Huge numbers to which we can add further expenses for helicopters. In this case, Italy also enters the game with the Agusta Westland AW139 helicopters, which recently seem to be favourites again in the billion dollar race. According to rumours, the Italian helicopters would have regained their place because the UH-1Y Venoms from the American company Bell Helicopters would not be fully in line with the required parameters.

The sectors of expenditure are truly countless, from the need for bulletproof vests for soldiers in Afghanistan, to the acquisition of sniper rifles. Meanwhile, the governments of France, Israel and Sweden have submitted tenders for the supply of eight new 3D radar MADRs (Mobile Air Defence Radar) to the Czech Ministry, an operation of 3.6 billion crowns (133 million euros). The Czech Defence wants to make a final choice by the end of year. Last but not least, the project for a new missile system, which replaces the now obsolete anti-aircraft 2K12 Ku. An operation that according to experts, could require the spending of tens of billions of crowns. Five producers have already been surveyed, including MBDS, EADS and Raytheon. One of the arguments in support of this operation is the need to defend nuclear sites, in case of attack.

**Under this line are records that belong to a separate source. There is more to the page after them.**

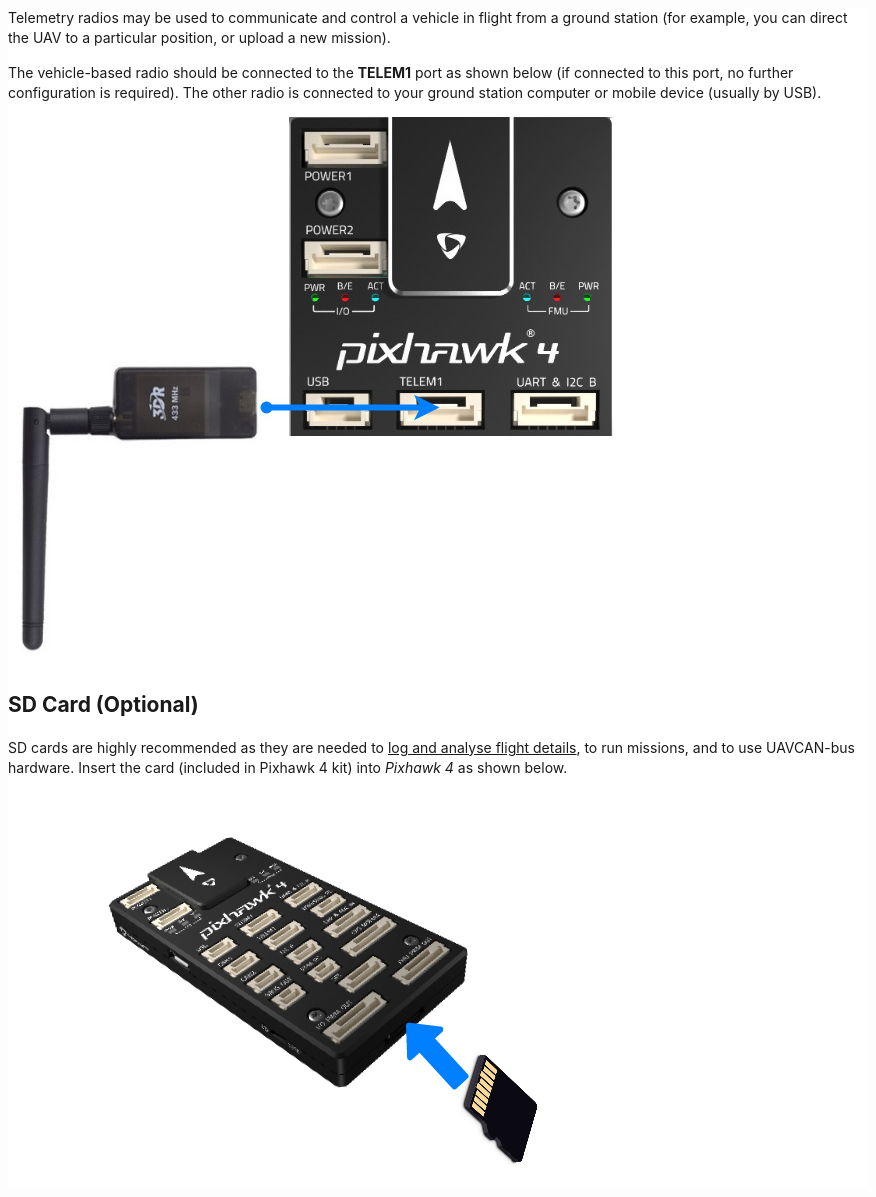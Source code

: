 Telemetry radios may be used to communicate and control a vehicle in flight from a ground station (for example, you can direct the UAV to a particular position, or upload a new mission).

The vehicle-based radio should be connected to the **TELEM1** port as shown below (if connected to this port, no further configuration is required). The other radio is connected to your ground station computer or mobile device (usually by USB).

![Pixhawk 4/Telemetry Radio](../../assets/flight_controller/pixhawk4/pixhawk4_telemetry_radio.jpg)


<span id="sd_card"></span>
## SD Card (Optional)

SD cards are highly recommended as they are needed to [log and analyse flight details](../getting_started/flight_reporting.md), to run missions, and to use UAVCAN-bus hardware.
Insert the card (included in Pixhawk 4 kit) into *Pixhawk 4* as shown below.

![Pixhawk 4/SD Card](../../assets/flight_controller/pixhawk4/pixhawk4_sd_card.png)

These are the numbers that should enable Prague to meet requests for spending on Defence that NATO has made to its members, amounting to 2% of GDP. Another front that could give the industry more momentum is that of the common European defence. The EU, according to Prime Minister Bohuslav Sobotka, cannot do without a common army, and the current development of the situation in Europe shows how important membership in NATO and the EU is. A stance confirmed by the Minister of Defence: “If the European area should be stable and economically prosperous, the Czech armed forces should contribute as much as possible to build a common defence in NATO and the EU. The EU member states should invest more in Defence and try to strengthen their military capabilities. This effort should remain nevertheless complementary to the activities of NATO to avoid duplication. For the Czech Republic”, concluded the Minister, “the active participation in the NATO collective defense system that rests on strong transatlantic relationship remains central”.